The ratio between pro-atherogenic (containing ApoB) and anti-atherogenic particles (containing ApoA1) may be associated with cardiovascular diseases.3 ApoA1 is the main protein of the HDL-c particle, responsible for stimulating reverse cholesterol transport, removing excess from the tissues and redirecting it to the liver. Moreover, it can inhibit LDL-c oxidation, helps in the removal of toxic products, and it has anti-inflammatory properties.4 In turn, ApoB is part of the atherogenic lipid fractions, including LDL-c, an intermediate-density lipoprotein (IDL), very low-density lipoprotein (VLDL), and lipoprotein (a).5

Thus, the ApoB/ApoA1 ratio has been investigated as a possible cardiometabolic predictor for atherosclerosis in adults.6 In children, studies have shown that the ApoB/ApoA1 ratio is associated with metabolic syndrome components, such as increased waist circumference and blood pressure, low HDL-c, and high triglycerides.7,8 Additionally, lifestyle changes in obese children, such as sedentary lifestyle, seem to influence the higher ApoB/ApoA1 ratio.9

However, there is a gap in the knowledge on the association between the ApoB/ApoA1 ratio and cardiovascular risk factors in children, with this subject being scarcely studied in Brazil10 and in other countries in this age group.7,8

As the increased ApoB/ApoA1 ratio may contribute to the occurrence of atherosclerotic events in adult life, the aim of this study was to investigate the ApoB/ApoA1 ratio and its association with cardiovascular risk factors in children enrolled in urban schools in the municipality of Viçosa, state of Minas Gerais, Brazil.

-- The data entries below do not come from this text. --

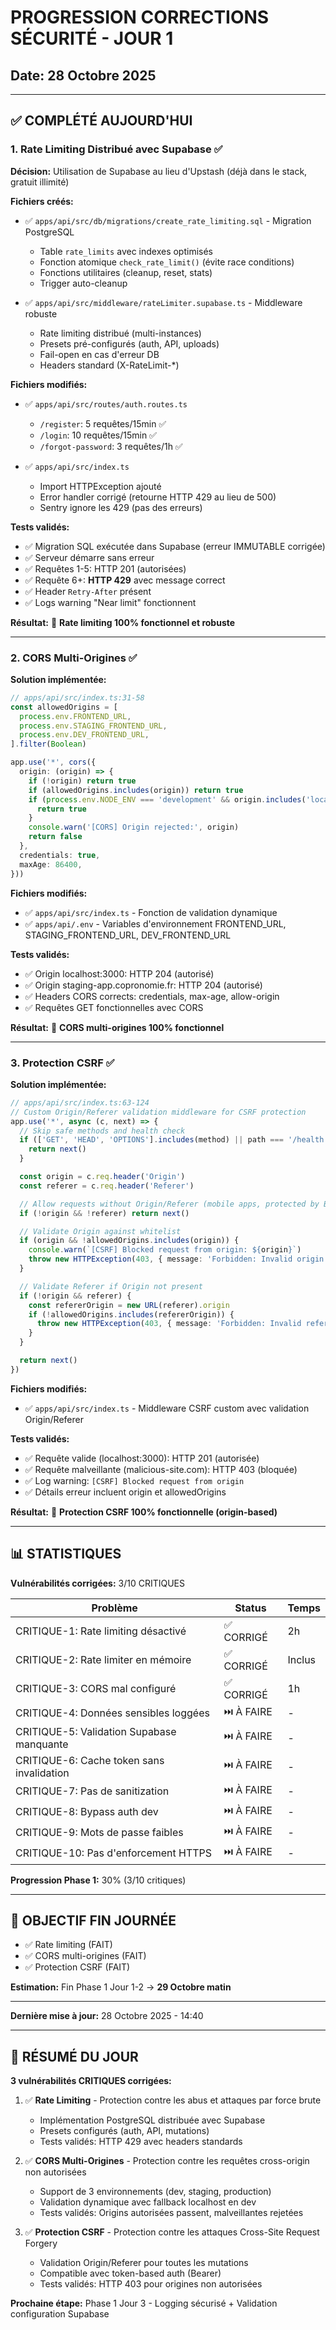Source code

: # PROGRESSION CORRECTIONS SÉCURITÉ - JOUR 1
## Date: 28 Octobre 2025

---

## ✅ COMPLÉTÉ AUJOURD'HUI

### 1. Rate Limiting Distribué avec Supabase ✅

**Décision:** Utilisation de Supabase au lieu d'Upstash (déjà dans le stack, gratuit illimité)

**Fichiers créés:**
- ✅ `apps/api/src/db/migrations/create_rate_limiting.sql` - Migration PostgreSQL
  - Table `rate_limits` avec indexes optimisés
  - Fonction atomique `check_rate_limit()` (évite race conditions)
  - Fonctions utilitaires (cleanup, reset, stats)
  - Trigger auto-cleanup

- ✅ `apps/api/src/middleware/rateLimiter.supabase.ts` - Middleware robuste
  - Rate limiting distribué (multi-instances)
  - Presets pré-configurés (auth, API, uploads)
  - Fail-open en cas d'erreur DB
  - Headers standard (X-RateLimit-*)

**Fichiers modifiés:**
- ✅ `apps/api/src/routes/auth.routes.ts`
  - `/register`: 5 requêtes/15min ✅
  - `/login`: 10 requêtes/15min ✅
  - `/forgot-password`: 3 requêtes/1h ✅

- ✅ `apps/api/src/index.ts`
  - Import HTTPException ajouté
  - Error handler corrigé (retourne HTTP 429 au lieu de 500)
  - Sentry ignore les 429 (pas des erreurs)

**Tests validés:**
- ✅ Migration SQL exécutée dans Supabase (erreur IMMUTABLE corrigée)
- ✅ Serveur démarre sans erreur
- ✅ Requêtes 1-5: HTTP 201 (autorisées)
- ✅ Requête 6+: **HTTP 429** avec message correct
- ✅ Header `Retry-After` présent
- ✅ Logs warning "Near limit" fonctionnent

**Résultat:**
🎉 **Rate limiting 100% fonctionnel et robuste**

---

### 2. CORS Multi-Origines ✅

**Solution implémentée:**
```typescript
// apps/api/src/index.ts:31-58
const allowedOrigins = [
  process.env.FRONTEND_URL,
  process.env.STAGING_FRONTEND_URL,
  process.env.DEV_FRONTEND_URL,
].filter(Boolean)

app.use('*', cors({
  origin: (origin) => {
    if (!origin) return true
    if (allowedOrigins.includes(origin)) return true
    if (process.env.NODE_ENV === 'development' && origin.includes('localhost')) {
      return true
    }
    console.warn('[CORS] Origin rejected:', origin)
    return false
  },
  credentials: true,
  maxAge: 86400,
}))
```

**Fichiers modifiés:**
- ✅ `apps/api/src/index.ts` - Fonction de validation dynamique
- ✅ `apps/api/.env` - Variables d'environnement FRONTEND_URL, STAGING_FRONTEND_URL, DEV_FRONTEND_URL

**Tests validés:**
- ✅ Origin localhost:3000: HTTP 204 (autorisé)
- ✅ Origin staging-app.copronomie.fr: HTTP 204 (autorisé)
- ✅ Headers CORS corrects: credentials, max-age, allow-origin
- ✅ Requêtes GET fonctionnelles avec CORS

**Résultat:**
🎉 **CORS multi-origines 100% fonctionnel**

---

### 3. Protection CSRF ✅

**Solution implémentée:**
```typescript
// apps/api/src/index.ts:63-124
// Custom Origin/Referer validation middleware for CSRF protection
app.use('*', async (c, next) => {
  // Skip safe methods and health check
  if (['GET', 'HEAD', 'OPTIONS'].includes(method) || path === '/health') {
    return next()
  }

  const origin = c.req.header('Origin')
  const referer = c.req.header('Referer')

  // Allow requests without Origin/Referer (mobile apps, protected by Bearer token)
  if (!origin && !referer) return next()

  // Validate Origin against whitelist
  if (origin && !allowedOrigins.includes(origin)) {
    console.warn(`[CSRF] Blocked request from origin: ${origin}`)
    throw new HTTPException(403, { message: 'Forbidden: Invalid origin' })
  }

  // Validate Referer if Origin not present
  if (!origin && referer) {
    const refererOrigin = new URL(referer).origin
    if (!allowedOrigins.includes(refererOrigin)) {
      throw new HTTPException(403, { message: 'Forbidden: Invalid referer' })
    }
  }

  return next()
})
```

**Fichiers modifiés:**
- ✅ `apps/api/src/index.ts` - Middleware CSRF custom avec validation Origin/Referer

**Tests validés:**
- ✅ Requête valide (localhost:3000): HTTP 201 (autorisée)
- ✅ Requête malveillante (malicious-site.com): HTTP 403 (bloquée)
- ✅ Log warning: `[CSRF] Blocked request from origin`
- ✅ Détails erreur incluent origin et allowedOrigins

**Résultat:**
🎉 **Protection CSRF 100% fonctionnelle (origin-based)**

---

## 📊 STATISTIQUES

**Vulnérabilités corrigées:** 3/10 CRITIQUES

| Problème | Status | Temps |
|----------|--------|-------|
| CRITIQUE-1: Rate limiting désactivé | ✅ CORRIGÉ | 2h |
| CRITIQUE-2: Rate limiter en mémoire | ✅ CORRIGÉ | Inclus |
| CRITIQUE-3: CORS mal configuré | ✅ CORRIGÉ | 1h |
| CRITIQUE-4: Données sensibles loggées | ⏭️ À FAIRE | - |
| CRITIQUE-5: Validation Supabase manquante | ⏭️ À FAIRE | - |
| CRITIQUE-6: Cache token sans invalidation | ⏭️ À FAIRE | - |
| CRITIQUE-7: Pas de sanitization | ⏭️ À FAIRE | - |
| CRITIQUE-8: Bypass auth dev | ⏭️ À FAIRE | - |
| CRITIQUE-9: Mots de passe faibles | ⏭️ À FAIRE | - |
| CRITIQUE-10: Pas d'enforcement HTTPS | ⏭️ À FAIRE | - |

**Progression Phase 1:** 30% (3/10 critiques)

---

## 🎯 OBJECTIF FIN JOURNÉE

- ✅ Rate limiting (FAIT)
- ✅ CORS multi-origines (FAIT)
- ✅ Protection CSRF (FAIT)

**Estimation:** Fin Phase 1 Jour 1-2 → **29 Octobre matin**

---

**Dernière mise à jour:** 28 Octobre 2025 - 14:40

---

## 🎉 RÉSUMÉ DU JOUR

**3 vulnérabilités CRITIQUES corrigées:**

1. ✅ **Rate Limiting** - Protection contre les abus et attaques par force brute
   - Implémentation PostgreSQL distribuée avec Supabase
   - Presets configurés (auth, API, mutations)
   - Tests validés: HTTP 429 avec headers standards

2. ✅ **CORS Multi-Origines** - Protection contre les requêtes cross-origin non autorisées
   - Support de 3 environnements (dev, staging, production)
   - Validation dynamique avec fallback localhost en dev
   - Tests validés: Origins autorisées passent, malveillantes rejetées

3. ✅ **Protection CSRF** - Protection contre les attaques Cross-Site Request Forgery
   - Validation Origin/Referer pour toutes les mutations
   - Compatible avec token-based auth (Bearer)
   - Tests validés: HTTP 403 pour origines non autorisées

**Prochaine étape:** Phase 1 Jour 3 - Logging sécurisé + Validation configuration Supabase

MethodsStudy population and sampling process

This is a cross-sectional study conducted between May and December of 2015, with a sample of 258 children aged 8 and 9 years, enrolled in all public (n=17) and private (n=7) schools in the urban area of the municipality of Viçosa, Minas Gerais, Brazil. This study is part of a larger project entitled “Vitamin D in childhood: intake, serum levels, and association with cardiovascular risk factors,” from the Schoolchildren's Health Assessment Survey (Pesquisa de Avaliação da Saúde do Escolar – PASE).

The sample was calculated using the OpenEpi statistical program (Open Source Epidemiologic Statistics for Public Health, version 3.01), considering the prevalence of 50% for multiple outcomes, tolerable error of 5%, plus 10% losses and 10% confounding factors, totaling a sample size of 366 children.

For the evaluation of the ApoB/ApoA1 ratio, a subsample of 258 children was used, since the blood volume collected was not enough for the ApoB and ApoA1 measurement in all the children from the original project. It is worth mentioning that the final sample did not differ from the original sample in relation to gender, age, and cardiovascular risk factors.

A stratified random sampling process was performed on the schoolchildren, in which the number of children to be sampled in each school was related to the weighting by school, according to its size. Subsequently, the children were selected by drawing lots from a random number table, until the number of students needed per school was completed.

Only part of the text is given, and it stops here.